= Work required =
Reading the records below, find how many lines include the word "seemed" and give that number alone.

Collected data:
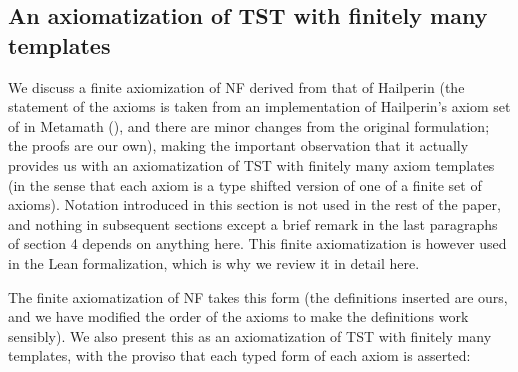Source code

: \documentclass{article}
\theoremstyle{definition}
\theoremstyle{remark}
\begin{document}
\begin{comment}
We think there is merit in giving a brief description of a situation in a more familiar set theory equivalent to (a strengthening of) the very strange situation in a model of tangled type theory.  This section is also useful here because it supports the discussion in the conclusion of one of the unsolved problems which is settled by this paper.

\end{comment}

\newpage

\subsection{An axiomatization of TST with finitely many templates}\label{ss:hailperin}


We discuss a finite axiomization of NF derived from that of Hailperin (the statement of the axioms is taken from an implementation of Hailperin's axiom set of \cite{hailperin} in Metamath (\cite{metamath}), and there are minor changes from the original formulation;  the proofs are our own), making the important observation that it actually provides us with an axiomatization of TST with finitely many
axiom templates (in the sense that each axiom is a type shifted version of one of a finite set of axioms).  Notation introduced in this section is not used in the rest of the paper, and nothing in subsequent sections except a brief remark in the last paragraphs of section 4 depends on anything here.  This finite axiomatization is however used in the Lean formalization, which is why we review it in detail here.

The finite axiomatization of NF takes this form (the definitions inserted are ours, and we have modified the order of the axioms to make the definitions work sensibly).  We also present this as an axiomatization of TST with finitely many templates, with the proviso that each typed form of each axiom is asserted:
\end{document}
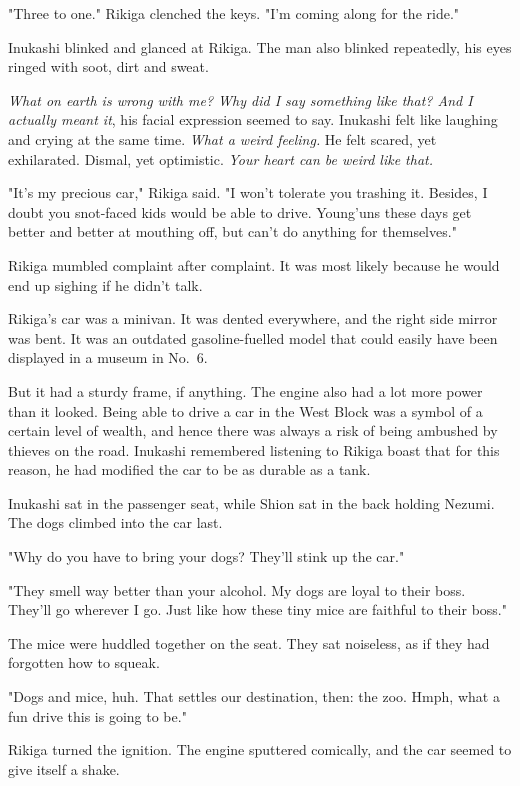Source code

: "Three to one." Rikiga clenched the keys. "I'm coming along for the
ride."

Inukashi blinked and glanced at Rikiga. The man also blinked repeatedly,
his eyes ringed with soot, dirt and sweat.

\emph{What on earth is wrong with me? Why did I say something like that? And I
actually meant it}, his facial expression seemed to say. Inukashi felt
like laughing and crying at the same time. \emph{What a weird feeling.} He felt
scared, yet exhilarated. Dismal, yet optimistic. \emph{Your heart can be weird
like that.}

"It's my precious car," Rikiga said. "I won't tolerate you trashing it.
Besides, I doubt you snot-faced kids would be able to drive. Young'uns
these days get better and better at mouthing off, but can't do anything
for themselves."

Rikiga mumbled complaint after complaint. It was most likely because he
would end up sighing if he didn't talk.

Rikiga's car was a minivan. It was dented everywhere, and the right side
mirror was bent. It was an outdated gasoline-fuelled model that could
easily have been displayed in a museum in No.~6.

But it had a sturdy frame, if anything. The engine also had a lot more
power than it looked. Being able to drive a car in the West Block was a
symbol of a certain level of wealth, and hence there was always a risk
of being ambushed by thieves on the road. Inukashi remembered listening
to Rikiga boast that for this reason, he had modified the car to be as
durable as a tank.

Inukashi sat in the passenger seat, while Shion sat in the back holding
Nezumi. The dogs climbed into the car last.

"Why do you have to bring your dogs? They'll stink up the car."

"They smell way better than your alcohol. My dogs are loyal to their
boss. They'll go wherever I go. Just like how these tiny mice are
faithful to their boss."

The mice were huddled together on the seat. They sat noiseless, as if
they had forgotten how to squeak.

"Dogs and mice, huh. That settles our destination, then: the zoo. Hmph,
what a fun drive this is going to be."

Rikiga turned the ignition. The engine sputtered comically, and the car
seemed to give itself a shake.

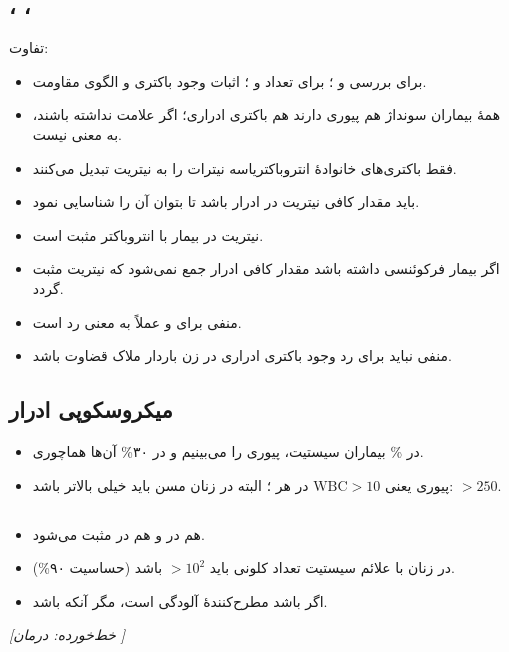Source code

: \subsection*{، ، }
تفاوت:
\begin{itemize}
\item {} برای بررسی  و ؛  برای تعداد  و ؛  اثبات وجود باکتری و الگوی مقاومت.
\item همهٔ بیماران سونداژ هم پیوری دارند هم باکتری ادراری؛ اگر علامت نداشته باشند، به معنی  نیست.
\item فقط باکتری‌های خانوادهٔ انتروباکتریاسه نیترات را به نیتریت تبدیل می‌کنند.
\item باید مقدار کافی نیتریت در ادرار باشد تا بتوان آن را شناسایی نمود.
\item نیتریت در بیمار با  انتروباکتر مثبت است.
\item اگر بیمار فرکوئنسی داشته باشد مقدار کافی ادرار جمع نمی‌شود که نیتریت مثبت گردد.
\item {} منفی برای  و  عملاً به معنی رد  است.
\item {} منفی نباید برای رد وجود باکتری ادراری در زن باردار ملاک قضاوت باشد.
\end{itemize}

\subsection*{میکروسکوپی ادرار}
\begin{itemize}
\item در \% بیماران سیستیت، پیوری را می‌بینیم و در ۳۰\% آن‌ها هماچوری.
\item پیوری یعنی $\mathrm{WBC}>10$ در هر ؛ البته در زنان مسن باید خیلی بالاتر باشد: $>250$.
\end{itemize}

\subsection*{}
\begin{itemize}
\item هم در  و هم در  مثبت می‌شود. %
\item در زنان با علائم سیستیت تعداد کلونی باید $>10^2$ باشد (حساسیت ۹۰\%).
\item اگر  باشد مطرح‌کنندهٔ آلودگی است، مگر آنکه  باشد.
\end{itemize}
\textit{[خط‌خورده: درمان ]} %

= Written response =
2